# Finding the centroid of a shape

So I wanted to determine the geographical center of Lorain County Ohio. I didn’t find it online at first so I decided to calculate it myself. I have various maps at hand from the Ohio Dept of Transportation printed out that I mark up with various things. I picked a printout about 16" high and cut it out carefully then used the old school method of establishing it with plumb lines. Despite the grade school feel of this method it is an actual geometrically correct method.

http://www.metroparks.cc/parks.php

It’s a nice shape for this method with 8 different corners to hang it from. I used a thin pin and hung it on the wall and let it stabilize then hung a plumb bob made of a very thin thread with a washer on the end and traced the relevant sections onto my paper map. They all converged with excellent precision at one point. I used various landmarks and a ruler to transfer this point onto a Google map to determine the latitude and longitude. I got 41.2998, -82.1571, great!

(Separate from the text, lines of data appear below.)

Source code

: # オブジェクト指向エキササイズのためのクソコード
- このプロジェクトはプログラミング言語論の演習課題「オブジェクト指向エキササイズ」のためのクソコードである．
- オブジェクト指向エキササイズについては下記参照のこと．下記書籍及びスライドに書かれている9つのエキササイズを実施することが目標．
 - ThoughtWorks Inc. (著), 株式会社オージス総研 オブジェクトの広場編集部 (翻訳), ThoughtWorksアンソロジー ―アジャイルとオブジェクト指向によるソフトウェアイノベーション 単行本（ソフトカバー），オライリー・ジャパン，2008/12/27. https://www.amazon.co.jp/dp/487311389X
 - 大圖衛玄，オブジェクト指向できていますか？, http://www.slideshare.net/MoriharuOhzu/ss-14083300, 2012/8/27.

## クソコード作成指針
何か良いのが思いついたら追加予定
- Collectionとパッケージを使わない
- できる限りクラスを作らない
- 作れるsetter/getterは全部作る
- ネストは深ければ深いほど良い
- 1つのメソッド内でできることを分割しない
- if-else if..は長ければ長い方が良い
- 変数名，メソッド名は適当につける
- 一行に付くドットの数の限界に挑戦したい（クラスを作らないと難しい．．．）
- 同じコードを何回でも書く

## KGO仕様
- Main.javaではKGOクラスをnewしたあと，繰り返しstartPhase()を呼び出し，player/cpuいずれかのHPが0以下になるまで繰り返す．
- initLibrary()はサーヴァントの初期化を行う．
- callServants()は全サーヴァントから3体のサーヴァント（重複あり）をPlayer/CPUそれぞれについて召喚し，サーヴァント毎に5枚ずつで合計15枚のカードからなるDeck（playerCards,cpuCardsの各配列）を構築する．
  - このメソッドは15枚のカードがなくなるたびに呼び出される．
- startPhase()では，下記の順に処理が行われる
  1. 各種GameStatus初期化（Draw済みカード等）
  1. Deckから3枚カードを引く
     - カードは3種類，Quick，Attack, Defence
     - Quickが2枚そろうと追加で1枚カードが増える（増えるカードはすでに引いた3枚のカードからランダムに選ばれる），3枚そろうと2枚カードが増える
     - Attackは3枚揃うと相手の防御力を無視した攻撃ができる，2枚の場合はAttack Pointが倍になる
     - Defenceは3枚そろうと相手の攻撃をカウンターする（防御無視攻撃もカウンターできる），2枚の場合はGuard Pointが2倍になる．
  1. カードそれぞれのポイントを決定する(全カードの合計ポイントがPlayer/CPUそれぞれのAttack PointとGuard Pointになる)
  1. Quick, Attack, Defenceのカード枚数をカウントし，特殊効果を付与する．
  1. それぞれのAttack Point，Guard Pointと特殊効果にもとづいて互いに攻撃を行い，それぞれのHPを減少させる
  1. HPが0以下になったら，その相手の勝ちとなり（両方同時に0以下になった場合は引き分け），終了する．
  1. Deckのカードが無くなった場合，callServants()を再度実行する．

But then I did manage to find it listed on this page:

https://www.anyplaceamerica.com/directory/oh/lorain-county-39093/

They claim it is at 41.3149, -82.1561

This is more or less on the same longitude but one mile north in latitude compared to my measurement. On my paper map that comes out a half inch further north but on the same vertical line.

I’m trying to figure out what I did wrong? If I were to bias my paper map to make it work out I would have to add about a 1 inch strip along the shoreline to pull the centroid north a half inch. I doubt that my ODOT map is off that much.

Dennis

Anyplace is using spherical coordinates, you are using a flat projection of a curved surface.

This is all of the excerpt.